------ Task input
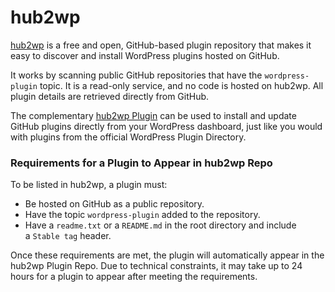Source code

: # hub2wp

[hub2wp](https://hub2wp.com) is a free and open, GitHub-based plugin repository that makes it easy to discover and install WordPress plugins hosted on GitHub. 

It works by scanning public GitHub repositories that have the `wordpress-plugin` topic. It is a read-only service, and no code is hosted on hub2wp. All plugin details are retrieved directly from GitHub.

The complementary [hub2wp Plugin](https://hub2wp.com/plugin?id=903597688) can be used to install and update GitHub plugins directly from your WordPress dashboard, just like you would with plugins from the official WordPress Plugin Directory.

### Requirements for a Plugin to Appear in hub2wp Repo

To be listed in hub2wp, a plugin must:

* Be hosted on GitHub as a public repository.
* Have the topic `wordpress-plugin` added to the repository.
* Have a `readme.txt` or a `README.md` in the root directory and include a `Stable tag` header.

Once these requirements are met, the plugin will automatically appear in the hub2wp Plugin Repo. Due to technical constraints, it may take up to 24 hours for a plugin to appear after meeting the requirements.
------------
Aim of the task:
The lines wanted are those from the one holding "a public repository." through the final line of the listing; print them exactly.

Response box:
* Be hosted on GitHub as a public repository.
* Have the topic `wordpress-plugin` added to the repository.
* Have a `readme.txt` or a `README.md` in the root directory and include a `Stable tag` header.

Once these requirements are met, the plugin will automatically appear in the hub2wp Plugin Repo. Due to technical constraints, it may take up to 24 hours for a plugin to appear after meeting the requirements.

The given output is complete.